Frontiers from Radiomics in Molecular Imaging
1Institute of Molecular Bioimaging and Physiology, Milan, Italy
2San Raffaele Scientific Institute, Milan, Italy
Frontiers from Radiomics in Molecular Imaging
Description
The area of cancer research is nowadays rapidly evolving with basic research deepening on the understanding of molecular mechanisms underlying carcinogenesis and cancer cells spreading. Evidences showed that human cancers frequently display intratumor phenotypic heterogeneity whose nature can have profound implications for both tumor development and therapeutic outcomes. Genotypic and phenotypic profiles have shown increasing diagnostic and prognostic accuracy of ex vivo biopsy studies in several cancer diseases.
Recently, in vivo molecular imaging, such as Computerized Tomography (CT), Magnetic Resonance (MR), functional diffusion-weighted imaging (DWI) MR, and Positron Emission Tomography (PET) are showing intriguing results in characterizing lesions, predicting prognosis and therapy response in many cancer diseases, in particular when quantitative indexes of tumor are used, such as tumor functional volume, apparent diffusion coefficient, standardized uptake value, or other derived indexes.
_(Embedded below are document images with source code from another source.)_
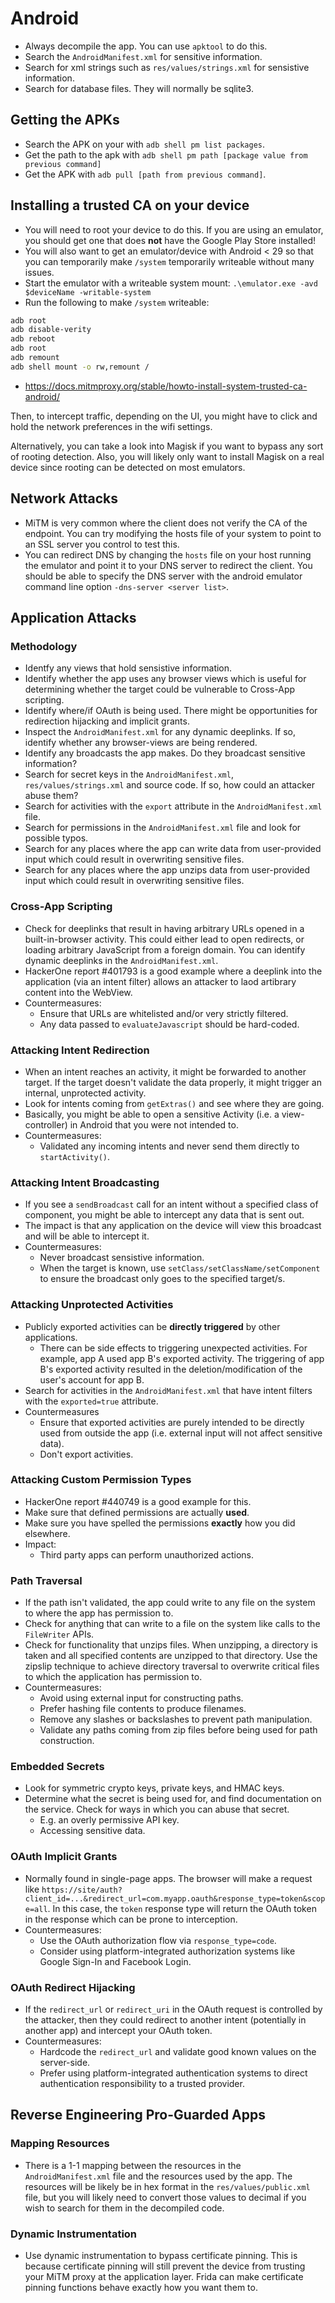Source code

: # Android

* Always decompile the app. You can use `apktool` to do this.
* Search the `AndroidManifest.xml` for sensitive information.
* Search for xml strings such as `res/values/strings.xml` for sensistive information.
* Search for database files. They will normally be sqlite3. 


## Getting the APKs

* Search the APK on your with `adb shell pm list packages`.
* Get the path to the apk with `adb shell pm path [package value from previous command]`
* Get the APK with `adb pull [path from previous command]`.

## Installing a trusted CA on your device

* You will need to root your device to do this. If you are using an emulator, you should get one that does **not** have the Google Play Store installed!
* You will also want to get an emulator/device with Android < 29 so that you can temporarily make `/system` temporarily writeable without many issues.
* Start the emulator with a writeable system mount: `.\emulator.exe -avd $deviceName -writable-system`
* Run the following to make `/system` writeable:
```bash
adb root
adb disable-verity
adb reboot
adb root
adb remount
adb shell mount -o rw,remount /
```
* https://docs.mitmproxy.org/stable/howto-install-system-trusted-ca-android/

Then, to intercept traffic, depending on the UI, you might have to click and hold the network preferences in the wifi settings.

Alternatively, you can take a look into Magisk if you want to bypass any sort of rooting detection. Also, you will likely only want to install Magisk on a real device since rooting can be detected on most emulators.

## Network Attacks

* MiTM is very common where the client does not verify the CA of the endpoint. You can try modifying the hosts file of your system to point to an SSL server you control to test this.
* You can redirect DNS by changing the `hosts` file on your host running the emulator and point it to your DNS server to redirect the client. You should be able to specify the DNS server with the android emulator command line option `-dns-server <server list>`.

## Application Attacks

### Methodology

* Identfy any views that hold sensistive information.
* Identify whether the app uses any browser views which is useful for determining whether the target could be vulnerable to Cross-App scripting.
* Identify where/if OAuth is being used. There might be opportunities for redirection hijacking and implicit grants. 
* Inspect the `AndroidManifest.xml` for any dynamic deeplinks. If so, identify whether any browser-views are being rendered.
* Identify any broadcasts the app makes. Do they broadcast sensitive information?
* Search for secret keys in the `AndroidManifest.xml`, `res/values/strings.xml` and source code. If so, how could an attacker abuse them?
* Search for activities with the `export` attribute in the `AndroidManifest.xml` file.
* Search for permissions in the `AndroidManifest.xml` file and look for possible typos.
* Search for any places where the app can write data from user-provided input which could result in overwriting sensitive files.
* Search for any places where the app unzips data from user-provided input which could result in overwriting sensitive files.

### Cross-App Scripting

* Check for deeplinks that result in having arbitrary URLs opened in a built-in-browser activity. This could either lead to open redirects, or loading arbitrary JavaScript from a foreign domain. You can identify dynamic deeplinks in the `AndroidManifest.xml`.
* HackerOne report #401793 is a good example where a deeplink into the application (via an intent filter) allows an attacker to laod artibrary content into the WebView.
* Countermeasures:
    * Ensure that URLs are whitelisted and/or very strictly filtered.
    * Any data passed to `evaluateJavascript` should be hard-coded.

### Attacking Intent Redirection

* When an intent reaches an activity, it might be forwarded to another target. If the target doesn't validate the data properly, it might trigger an internal, unprotected activity.
* Look for intents coming from `getExtras()` and see where they are going.
* Basically, you might be able to open a sensitive Activity (i.e. a view-controller) in Android that you were not intended to.
* Countermeasures:
    * Validated any incoming intents and never send them directly to `startActivity()`.

### Attacking Intent Broadcasting

* If you see a `sendBroadcast` call for an intent without a specified class of component, you might be able to intercept any data that is sent out.
* The impact is that any application on the device will view this broadcast and will be able to intercept it.
* Countermeasures:
    * Never broadcast sensistive information.
    * When the target is known, use `setClass/setClassName/setComponent` to ensure the broadcast only goes to the specified target/s.

### Attacking Unprotected Activities

* Publicly exported activities can be **directly triggered** by other applications.
    * There can be side effects to triggering unexpected activities. For example, app A used app B's exported activity. The triggering of app B's exported activity resulted in the deletion/modification of the user's account for app B.
* Search for activities in the `AndroidManifest.xml` that have intent filters with the `exported=true` attribute.
* Countermeasures
    * Ensure that exported activities are purely intended to be directly used from outside the app (i.e. external input will not affect sensitive data).
    * Don't export activities.

### Attacking Custom Permission Types

* HackerOne report #440749 is a good example for this.
* Make sure that defined permissions are actually **used**.
* Make sure you have spelled the permissions **exactly** how you did elsewhere.
* Impact:
    * Third party apps can perform unauthorized actions.

### Path Traversal

* If the path isn't validated, the app could write to any file on the system to where the app has permission to.
* Check for anything that can write to a file on the system like calls to the `FileWriter` APIs.
* Check for functionality that unzips files. When unzipping, a directory is taken and all specified contents are unzipped to that directory. Use the zipslip technique to achieve directory traversal to overwrite critical files to which the application has permission to.
* Countermeasures:
    * Avoid using external input for constructing paths.
    * Prefer hashing file contents to produce filenames.
    * Remove any slashes or backslashes to prevent path manipulation.
    * Validate any paths coming from zip files before being used for path construction.

### Embedded Secrets

* Look for symmetric crypto keys, private keys, and HMAC keys.
* Determine what the secret is being used for, and find documentation on the service. Check for ways in which you can abuse that secret.
    * E.g. an overly permissive API key.
    * Accessing sensitive data.

### OAuth Implicit Grants

* Normally found in single-page apps. The browser will make a request like `https://site/auth?client_id=...&redirect_url=com.myapp.oauth&response_type=token&scope=all`. In this case, the `token` response type will return the OAuth token in the response which can be prone to interception.
* Countermeasures:
    * Use the OAuth authorization flow via `response_type=code`.
    * Consider using platform-integrated authorization systems like Google Sign-In and Facebook Login.

### OAuth Redirect Hijacking

* If the `redirect_url` or `redirect_uri` in the OAuth request is controlled by the attacker, then they could redirect to another intent (potentially in another app) and intercept your OAuth token.
* Countermeasures:
    * Hardcode the `redirect_url` and validate good known values on the server-side.
    * Prefer using platform-integrated authentication systems to direct authentication responsibility to a trusted provider.

## Reverse Engineering Pro-Guarded Apps

### Mapping Resources

* There is a 1-1 mapping between the resources in the `AndroidManifest.xml` file and the resources used by the app. The resources will be likely be in hex format in the `res/values/public.xml` file, but you will likely need to convert those values to decimal if you wish to search for them in the decompiled code.

### Dynamic Instrumentation

* Use dynamic instrumentation to bypass certificate pinning. This is because certificate pinning will still prevent the device from trusting your MiTM proxy at the application layer. Frida can make certificate pinning functions behave exactly how you want them to.
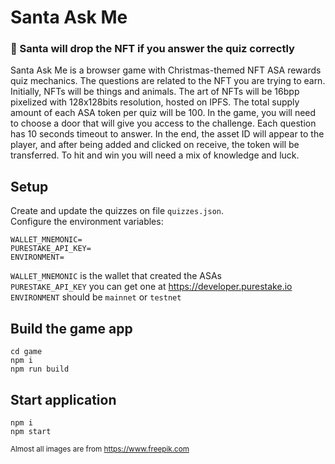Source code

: # Santa Ask Me
### 🎅 Santa will drop the NFT if you answer the quiz correctly
Santa Ask Me is a browser game with Christmas-themed NFT ASA rewards quiz mechanics. 
The questions are related to the NFT you are trying to earn. 
Initially, NFTs will be things and animals. 
The art of NFTs will be 16bpp pixelized with 128x128bits resolution, hosted on IPFS. 
The total supply amount of each ASA token per quiz will be 100. 
In the game, you will need to choose a door that will give you access to the challenge. 
Each question has 10 seconds timeout to answer. 
In the end, the asset ID will appear to the player, and after being added and clicked on receive, the token will be transferred. 
To hit and win you will need a mix of knowledge and luck. 

## Setup
Create and update the quizzes on file `quizzes.json`.  
Configure the environment variables:
```
WALLET_MNEMONIC=
PURESTAKE_API_KEY=
ENVIRONMENT=
```
`WALLET_MNEMONIC` is the wallet that created the ASAs  
`PURESTAKE_API_KEY` you can get one at https://developer.purestake.io  
`ENVIRONMENT` should be `mainnet` or `testnet`

## Build the game app
```
cd game
npm i
npm run build
```
## Start application
```
npm i
npm start
```
<sub>Almost all images are from https://www.freepik.com</sub>
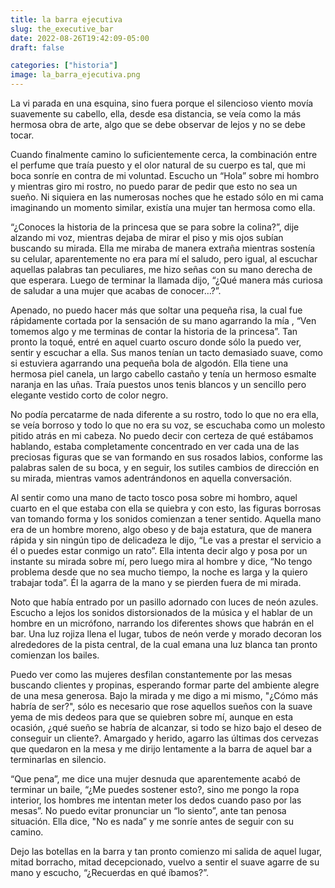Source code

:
 ```yaml
---
title: la barra ejecutiva
slug: the_executive_bar
date: 2022-08-26T19:42:09-05:00
draft: false

categories: ["historia"]
image: la_barra_ejecutiva.png
---
```


La vi parada en una esquina, sino fuera porque el silencioso viento movía
suavemente su cabello, ella, desde esa distancia, se veía como la más hermosa
obra de arte, algo que se debe observar de lejos y no se debe tocar.

Cuando finalmente camino lo suficientemente cerca, la combinación entre el
perfume que traía puesto y el olor natural de su cuerpo es tal, que mi boca
sonríe en contra de mi voluntad. Escucho un “Hola” sobre mi hombro y mientras
giro mi rostro, no puedo parar de pedir que esto no sea un sueño. Ni siquiera
en las numerosas noches que he estado sólo en mi cama imaginando un momento
similar, existía una mujer tan hermosa como ella.

“¿Conoces la historia de la princesa que se para sobre la colina?”, dije
alzando mi voz, mientras dejaba de mirar el piso y mis ojos subían buscando su
mirada. Ella me miraba de manera extraña mientras sostenía su celular,
aparentemente no era para mí el saludo, pero igual, al escuchar aquellas
palabras tan peculiares, me hizo señas con su mano derecha de que esperara.
Luego de terminar la llamada dijo, “¿Qué manera más curiosa de saludar a una
mujer que acabas de conocer…?”.

Apenado, no puedo hacer más que soltar una pequeña risa, la cual fue
rápidamente cortada por la sensación de su mano agarrando la mía , “Ven tomemos
algo y me terminas de contar la historia de la princesa”. Tan pronto la toqué,
entré en aquel cuarto oscuro donde sólo la puedo ver, sentir y escuchar a ella.
Sus manos tenían un tacto demasiado suave, como si estuviera agarrando una
pequeña bola de algodón. Ella tiene una hermosa piel canela, un largo cabello
castaño y tenía un hermoso esmalte naranja en las uñas. Traía puestos unos
tenis blancos y un sencillo pero elegante vestido corto de color negro.

No podía percatarme de nada diferente a su rostro, todo lo que no era ella, se
veía borroso y todo lo que no era su voz, se escuchaba como un molesto pitido
atrás en mi cabeza. No puedo decir con certeza de qué estábamos hablando,
estaba completamente concentrado en ver cada una de las preciosas figuras que
se van formando en sus rosados labios, conforme las palabras salen de su boca,
y en seguir, los sutiles cambios de dirección en su mirada, mientras vamos
adentrándonos en aquella conversación.

Al sentir como una mano de tacto tosco posa sobre mi hombro, aquel cuarto en el
que estaba con ella se quiebra y con esto, las figuras borrosas van tomando
forma y los sonidos comienzan a tener sentido. Aquella mano era de un hombre
moreno, algo obeso y de baja estatura, que de manera rápida y sin ningún tipo
de delicadeza le dijo, “Le vas a prestar el servicio a él o puedes estar
conmigo un rato”. Ella intenta decir algo y posa por un instante su mirada
sobre mí, pero luego mira al hombre y dice, “No tengo problema desde que no sea
mucho tiempo, la noche es larga y la quiero trabajar toda”. Él la agarra de la
mano y se pierden fuera de mi mirada.

Noto que había entrado por un pasillo adornado con luces de neón azules.
Escucho a lejos los sonidos distorsionados de la música y el hablar de un
hombre en un micrófono, narrando los diferentes shows que habrán en el bar.
Una luz rojiza llena el lugar, tubos de neón verde y morado decoran los
alrededores de la pista central, de la cual emana una luz blanca tan pronto
comienzan los bailes.

Puedo ver como las mujeres desfilan constantemente por las mesas buscando
clientes y propinas, esperando formar parte del ambiente alegre de una mesa
generosa. Bajo la mirada y me digo a mi mismo, "¿Cómo más habría de ser?",
sólo es necesario que rose aquellos sueños con la suave yema de mis dedeos para
que se quiebren sobre mí, aunque en esta ocasión, ¿qué sueño se habría de
alcanzar, si todo se hizo bajo el deseo de conseguir un cliente?. Amargado y
herido, agarro las últimas dos cervezas que quedaron en la mesa y me dirijo
lentamente a la barra de aquel bar a terminarlas en silencio.

“Que pena”, me dice una mujer desnuda que aparentemente acabó de terminar un
baile, “¿Me puedes sostener esto?, sino me pongo la ropa interior, los hombres
me intentan meter los dedos cuando paso por las mesas”. No puedo evitar
pronunciar un “lo siento”, ante tan penosa situación. Ella dice, "No es nada” y
me sonríe antes de seguir con su camino.

Dejo las botellas en la barra y tan pronto comienzo mi salida de aquel lugar,
mitad borracho, mitad decepcionado, vuelvo a sentir el suave agarre de su mano
y escucho, “¿Recuerdas en qué íbamos?”.
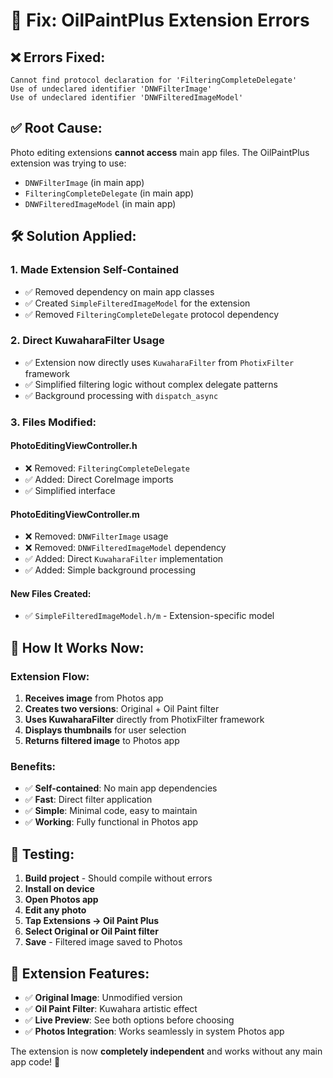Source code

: # 🔧 Fix: OilPaintPlus Extension Errors

## ❌ Errors Fixed:
```
Cannot find protocol declaration for 'FilteringCompleteDelegate'
Use of undeclared identifier 'DNWFilterImage'
Use of undeclared identifier 'DNWFilteredImageModel'
```

## ✅ Root Cause:
Photo editing extensions **cannot access** main app files. The OilPaintPlus extension was trying to use:
- `DNWFilterImage` (in main app)
- `FilteringCompleteDelegate` (in main app) 
- `DNWFilteredImageModel` (in main app)

## 🛠️ Solution Applied:

### 1. **Made Extension Self-Contained**
- ✅ Removed dependency on main app classes
- ✅ Created `SimpleFilteredImageModel` for the extension
- ✅ Removed `FilteringCompleteDelegate` protocol dependency

### 2. **Direct KuwaharaFilter Usage**
- ✅ Extension now directly uses `KuwaharaFilter` from `PhotixFilter` framework
- ✅ Simplified filtering logic without complex delegate patterns
- ✅ Background processing with `dispatch_async`

### 3. **Files Modified:**

#### PhotoEditingViewController.h
- ❌ Removed: `FilteringCompleteDelegate`
- ✅ Added: Direct CoreImage imports
- ✅ Simplified interface

#### PhotoEditingViewController.m  
- ❌ Removed: `DNWFilterImage` usage
- ❌ Removed: `DNWFilteredImageModel` dependency
- ✅ Added: Direct `KuwaharaFilter` implementation
- ✅ Added: Simple background processing

#### New Files Created:
- ✅ `SimpleFilteredImageModel.h/m` - Extension-specific model

## 🎯 How It Works Now:

### Extension Flow:
1. **Receives image** from Photos app
2. **Creates two versions**: Original + Oil Paint filter
3. **Uses KuwaharaFilter** directly from PhotixFilter framework
4. **Displays thumbnails** for user selection
5. **Returns filtered image** to Photos app

### Benefits:
- ✅ **Self-contained**: No main app dependencies
- ✅ **Fast**: Direct filter application
- ✅ **Simple**: Minimal code, easy to maintain
- ✅ **Working**: Fully functional in Photos app

## 🧪 Testing:

1. **Build project** - Should compile without errors
2. **Install on device** 
3. **Open Photos app**
4. **Edit any photo**
5. **Tap Extensions → Oil Paint Plus**
6. **Select Original or Oil Paint filter**
7. **Save** - Filtered image saved to Photos

## 📱 Extension Features:

- ✅ **Original Image**: Unmodified version
- ✅ **Oil Paint Filter**: Kuwahara artistic effect
- ✅ **Live Preview**: See both options before choosing
- ✅ **Photos Integration**: Works seamlessly in system Photos app

The extension is now **completely independent** and works without any main app code! 🎉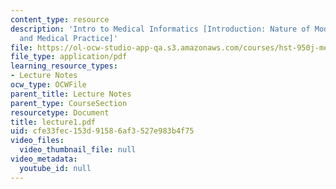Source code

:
 ```yaml
---
content_type: resource
description: 'Intro to Medical Informatics [Introduction: Nature of Modern Medicine
  and Medical Practice]'
file: https://ol-ocw-studio-app-qa.s3.amazonaws.com/courses/hst-950j-medical-computing-spring-2003/cfe33fec153d91586af3527e983b4f75_lecture1.pdf
file_type: application/pdf
learning_resource_types:
- Lecture Notes
ocw_type: OCWFile
parent_title: Lecture Notes
parent_type: CourseSection
resourcetype: Document
title: lecture1.pdf
uid: cfe33fec-153d-9158-6af3-527e983b4f75
video_files:
  video_thumbnail_file: null
video_metadata:
  youtube_id: null
---
```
However, limited and contradictory results have been reported and many authors argued that such macroscopic features are not able to properly reflect the intratumor heterogeneity responsible for the different progression or therapy response. Radiomics refers to mathematical methods used to extract a high number of descriptors from in vivo medical images of cancer. The basis hypothesis is that such descriptors are able to capture the heterogeneity of cell underlying the cancer genotype and phenotype.
We invite authors to contribute original research articles as well as review articles that will illustrate and stimulate the increasing effort to understand the heterogeneity of cancer phenotype and to exploit the use of radiomics in targeted molecular imaging studies for the identification of diagnostic/predictive biomarkers of cancer.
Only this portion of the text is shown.